No Brasil, o mesmo tempo foi necessário para erguer a Ponte Juscelino Kubitschek, na capital federal, a qual apresenta comprimento total de 1.200 m, a uma altura de cerca de 18 m sobre o Lago Paranoá.

Porém, é na edificação de prédios comerciais e multifamiliares que o país mais populoso do mundo vem se destacando exponencialmente. Utilizando-se de um sistema construtivo inovador e de técnicas de planejamento e gerenciamento modernas e eficazes, a empresa nacional Broad Sustainable Buildings Co. LTD (BSB) realizou, nos últimos anos, verdadeiras façanhas, antes consideradas absolutamente inviáveis até pelos mais crédulos. Em 2012, a companhia inaugurou o TS30 Hotel, prédio de 30 andares situado na cidade chinesa de Changsha. Com cerca de 100m de altura o edifício foi construído em surpreendentes 15 dias.

O sucesso do empreendimento fomentou o interesse em superar os próprios limites e, sendo assim, em 2015, o grupo empresarial concluiu, na mesma cidade, o Mini Sky City, gigante de 57 andares e mais de 180 mil m² de área construída, que abriga 800 residências, além de um espaço comercial para 4 mil pessoas. O tempo de construção? Inacreditáveis 19 dias, isto é, cerca de 3 novos pavimentos a cada 24 horas. Vale lembrar que no Brasil, a construção de um edifício de 5 andares em menos de 3 meses é considerado um prazo extremamente satisfatório.

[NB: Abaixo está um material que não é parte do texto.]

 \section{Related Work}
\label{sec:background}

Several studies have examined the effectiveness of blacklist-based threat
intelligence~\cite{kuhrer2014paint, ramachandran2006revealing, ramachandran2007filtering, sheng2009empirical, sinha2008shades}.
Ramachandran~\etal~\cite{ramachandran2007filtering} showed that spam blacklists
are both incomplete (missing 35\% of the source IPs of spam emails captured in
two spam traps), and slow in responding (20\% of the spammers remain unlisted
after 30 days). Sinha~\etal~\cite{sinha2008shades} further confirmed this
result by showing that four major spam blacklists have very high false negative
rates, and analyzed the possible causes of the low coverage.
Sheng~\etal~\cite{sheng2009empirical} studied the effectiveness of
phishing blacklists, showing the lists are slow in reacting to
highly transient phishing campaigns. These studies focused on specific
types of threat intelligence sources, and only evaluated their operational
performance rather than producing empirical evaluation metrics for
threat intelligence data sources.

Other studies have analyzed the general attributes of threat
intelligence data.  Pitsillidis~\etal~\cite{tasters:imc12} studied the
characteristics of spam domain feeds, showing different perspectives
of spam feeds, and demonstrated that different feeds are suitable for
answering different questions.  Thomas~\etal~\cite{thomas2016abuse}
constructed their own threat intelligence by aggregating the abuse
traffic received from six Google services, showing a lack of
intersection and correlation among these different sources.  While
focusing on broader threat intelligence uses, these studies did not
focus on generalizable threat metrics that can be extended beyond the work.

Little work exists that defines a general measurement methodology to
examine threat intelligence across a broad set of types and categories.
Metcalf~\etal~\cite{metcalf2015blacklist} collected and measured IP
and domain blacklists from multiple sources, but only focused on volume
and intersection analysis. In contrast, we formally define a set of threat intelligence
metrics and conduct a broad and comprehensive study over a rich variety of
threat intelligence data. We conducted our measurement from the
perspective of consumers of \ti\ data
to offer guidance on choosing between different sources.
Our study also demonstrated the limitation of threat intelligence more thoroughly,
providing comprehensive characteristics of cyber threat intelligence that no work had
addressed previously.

Como isso é possível? A empresa investiu em inovação por meio de um avançado sistema de pré-fabricação, que proporciona menor consumo de energia, reduz a poluição ambiental e preserva recursos energéticos. O uso de estruturas metálicas diagonais conjugadas a tabuleiros, colunas e painéis verticais de 20cm de espessura, é rápido e seguro,  tornando a estrutura resistente a todos os esforços possíveis, inclusive terremotos. Além disso, tratando-se de um sistema altamente industrializado, 90% do tempo de produção ocorre em fábricas com ambiente controlado, enquanto os 10% restantes são consumidos, de fato, no içamento e posicionamento das peças no canteiro de obras, o qual se transforma em uma verdadeira central de montagem.

Contudo, ainda que com a adoção de um sistema moderno, a celeridade de execução das obras não seria possível sem o uso de técnicas gerenciais adequadas. Com isso, o início de todo o processo é precedido por um longo período de planejamento, e a realização dos serviços é monitorada por meio do emprego de metodologias avançadas, tais como o Just-in-Time (JIT), que só admite a entrega de novos insumos no canteiro no momento de sua utilização, reduzindo espaços de armazenamento e tempos de deslocamento.

Outro fator complicador é o controle da elevada quantidade de funcionários em atividade simultânea e ininterrupta, o que só é viável devido a eficazes sessões de briefing, e a um gerenciamento eficiente fundamentado em organogramas, histogramas e diagramas de rede bem elaborados, uma vez que é imprescindível que cada colaborador saiba exatamente o que fazer e quando fazer.

Sendo assim, em se tratando da construção de arranha-céus, podemos concluir que, de acordo com os chineses, o céu é realmente o limite!